Following the American Civil War Sesquicentennial with day by day writings of the time, currently 1863.

Post image for War Letters of William Thompson Lusk.

War Letters of William Thompson Lusk.

October 19, 2012

War Letters of William Thompson Lusk.

79th Regiment, Camp Israel,

Pleasant Valley,

Oct. 19th, 1862.

My dear Mother:

It is some little time since I have had an opportunity to write you, for a few days ago we were suddenly sent to Frederick for the protection of that place, apprehensive of an attack from Stuart’s troopers. While there, we had no conveniences for inditing epistles, little to eat, and plenty of exposure. When I left for Frederick, I was quite ill with camp dysentery, but it left me very soon, although I have no doubt, could you have seen me lying out of doors without shelter in the cold night air, you would have predicted certain death to me. I find men don’t die easy, unless they are shot. Atmospheric exposure doesn’t kill. Men grow and thrive with hardship.

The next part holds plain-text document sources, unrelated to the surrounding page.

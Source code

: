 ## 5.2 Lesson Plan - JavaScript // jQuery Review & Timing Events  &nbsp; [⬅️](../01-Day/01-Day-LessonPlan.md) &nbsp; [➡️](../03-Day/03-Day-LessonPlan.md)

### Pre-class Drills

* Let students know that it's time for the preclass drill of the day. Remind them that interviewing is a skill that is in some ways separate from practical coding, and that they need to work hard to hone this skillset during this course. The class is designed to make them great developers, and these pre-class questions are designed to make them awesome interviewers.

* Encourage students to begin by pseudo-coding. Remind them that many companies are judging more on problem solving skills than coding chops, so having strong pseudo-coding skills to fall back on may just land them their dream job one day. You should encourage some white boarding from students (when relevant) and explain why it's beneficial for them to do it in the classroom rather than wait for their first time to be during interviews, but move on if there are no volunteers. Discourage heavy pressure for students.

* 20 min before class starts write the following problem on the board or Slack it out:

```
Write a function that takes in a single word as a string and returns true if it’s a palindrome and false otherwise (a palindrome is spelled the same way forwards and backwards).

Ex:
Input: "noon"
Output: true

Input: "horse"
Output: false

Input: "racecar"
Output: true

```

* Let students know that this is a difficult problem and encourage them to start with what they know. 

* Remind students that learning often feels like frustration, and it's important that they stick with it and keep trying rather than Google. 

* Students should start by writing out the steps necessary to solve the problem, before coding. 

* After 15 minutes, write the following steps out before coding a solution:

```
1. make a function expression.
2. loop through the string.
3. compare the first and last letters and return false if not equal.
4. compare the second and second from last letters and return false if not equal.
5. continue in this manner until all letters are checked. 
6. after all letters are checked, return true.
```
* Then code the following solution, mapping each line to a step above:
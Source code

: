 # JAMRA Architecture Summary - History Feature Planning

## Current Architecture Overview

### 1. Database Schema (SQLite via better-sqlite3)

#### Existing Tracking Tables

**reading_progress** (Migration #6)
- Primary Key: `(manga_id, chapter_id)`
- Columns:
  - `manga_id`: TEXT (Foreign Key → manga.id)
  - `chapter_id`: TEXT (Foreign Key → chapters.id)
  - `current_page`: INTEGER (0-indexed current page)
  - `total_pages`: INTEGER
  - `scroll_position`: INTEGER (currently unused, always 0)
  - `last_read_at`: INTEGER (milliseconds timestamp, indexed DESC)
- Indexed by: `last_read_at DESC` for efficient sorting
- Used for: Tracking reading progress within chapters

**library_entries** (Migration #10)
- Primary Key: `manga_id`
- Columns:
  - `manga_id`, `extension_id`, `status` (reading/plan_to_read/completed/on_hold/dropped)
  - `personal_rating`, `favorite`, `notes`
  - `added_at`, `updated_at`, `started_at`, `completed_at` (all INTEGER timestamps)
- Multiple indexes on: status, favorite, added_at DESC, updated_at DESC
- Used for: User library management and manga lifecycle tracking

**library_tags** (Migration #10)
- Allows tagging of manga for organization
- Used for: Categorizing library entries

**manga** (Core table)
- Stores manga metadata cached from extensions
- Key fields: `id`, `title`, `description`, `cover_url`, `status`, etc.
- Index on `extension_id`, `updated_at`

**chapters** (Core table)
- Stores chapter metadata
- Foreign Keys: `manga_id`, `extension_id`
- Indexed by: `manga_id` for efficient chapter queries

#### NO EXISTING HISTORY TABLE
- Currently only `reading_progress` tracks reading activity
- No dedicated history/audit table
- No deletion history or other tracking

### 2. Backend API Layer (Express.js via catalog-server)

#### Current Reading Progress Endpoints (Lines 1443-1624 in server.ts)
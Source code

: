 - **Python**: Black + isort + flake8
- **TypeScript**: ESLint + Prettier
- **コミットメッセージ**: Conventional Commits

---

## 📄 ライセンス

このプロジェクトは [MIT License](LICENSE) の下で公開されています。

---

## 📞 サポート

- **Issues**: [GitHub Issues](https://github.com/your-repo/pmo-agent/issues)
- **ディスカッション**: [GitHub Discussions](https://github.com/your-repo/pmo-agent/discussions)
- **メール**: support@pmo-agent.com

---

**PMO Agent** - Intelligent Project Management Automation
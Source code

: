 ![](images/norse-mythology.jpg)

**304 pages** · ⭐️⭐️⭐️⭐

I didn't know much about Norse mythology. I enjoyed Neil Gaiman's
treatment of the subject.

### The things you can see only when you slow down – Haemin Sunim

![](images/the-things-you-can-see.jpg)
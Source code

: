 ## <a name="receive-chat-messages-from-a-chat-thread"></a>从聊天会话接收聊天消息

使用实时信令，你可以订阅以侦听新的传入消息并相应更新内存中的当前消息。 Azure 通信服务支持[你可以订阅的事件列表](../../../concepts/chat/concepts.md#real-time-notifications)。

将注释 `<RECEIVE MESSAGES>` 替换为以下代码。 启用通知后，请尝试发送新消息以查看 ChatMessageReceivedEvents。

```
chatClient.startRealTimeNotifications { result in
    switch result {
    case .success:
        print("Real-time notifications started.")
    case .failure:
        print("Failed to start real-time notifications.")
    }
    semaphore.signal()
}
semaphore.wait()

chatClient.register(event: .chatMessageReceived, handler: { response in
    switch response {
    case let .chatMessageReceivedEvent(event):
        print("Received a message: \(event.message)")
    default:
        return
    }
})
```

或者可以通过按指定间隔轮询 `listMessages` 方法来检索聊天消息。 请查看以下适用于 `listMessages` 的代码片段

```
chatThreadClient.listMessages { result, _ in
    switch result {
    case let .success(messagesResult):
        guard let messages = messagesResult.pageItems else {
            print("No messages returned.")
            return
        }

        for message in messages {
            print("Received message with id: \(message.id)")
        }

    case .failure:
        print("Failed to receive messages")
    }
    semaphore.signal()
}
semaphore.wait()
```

Well, so I am another Uncle, bless my heart! As well as the little heart of the new youngster who wouldn’t be a girl for any consideration! The female sex don’t seem to smile upon me, but then boys are such “rare birds,” as Dr. Tyng said of Billy Willson’s Zouaves. There’s some consolation in that. I think I shall accept the Uncleship of Ellen’s baby, so that when I get old and a busybody, I can make a match between this last nephew of mine and little Miss Dodge. Hey! Won’t it be fun! Give the small boy a good kissing, tell him I am going to arrange all his love matters for him when he gets old enough, and most charming of all, will buy him a new drum as soon as he can handle the drumsticks. For the rest I do not doubt but that he is a phenomenon of a beautiful mottled cherry color, in fact beyond comparison, unequalled by any other baby of his age living. Give my congratulations to Hunt and Mary, and tell them, like a good, brother I rejoice with them, and only wish I could be present with them for a few days to share their joy.

It is raining hard to-night and we think that cold weather will follow. As for promotion, I do not bother my head about that. I have enough to disgust me in a thousand ways to make me sick of soldiering. However, duty is duty, so I put my nose to the grindstone and say, “Grind away.” . . . My own tent—we are five of us together—has a pretty good set of fellows. The only trouble is, with the exception of my old first Lieutenant (appointed Capt. today), they sadly lack interest in the cause they are engaged upon. These new Regiments have destroyed the enthusiasm of the old. The newly enlisted men have already in advance, in the way of bounties, received more money than old soldiers can hope to earn in the entire war. The old officers who have been in many battles and by hard service have learned their duty, are obliged to receive instructions when on picket or other extra duty, from some Major just entering on military life, who very likely pegged shoes for them, without an inspiration for military glory, a year ago. These things are hard to gulp down, and unless the sense of duty is very strong the murmurings are loud indeed.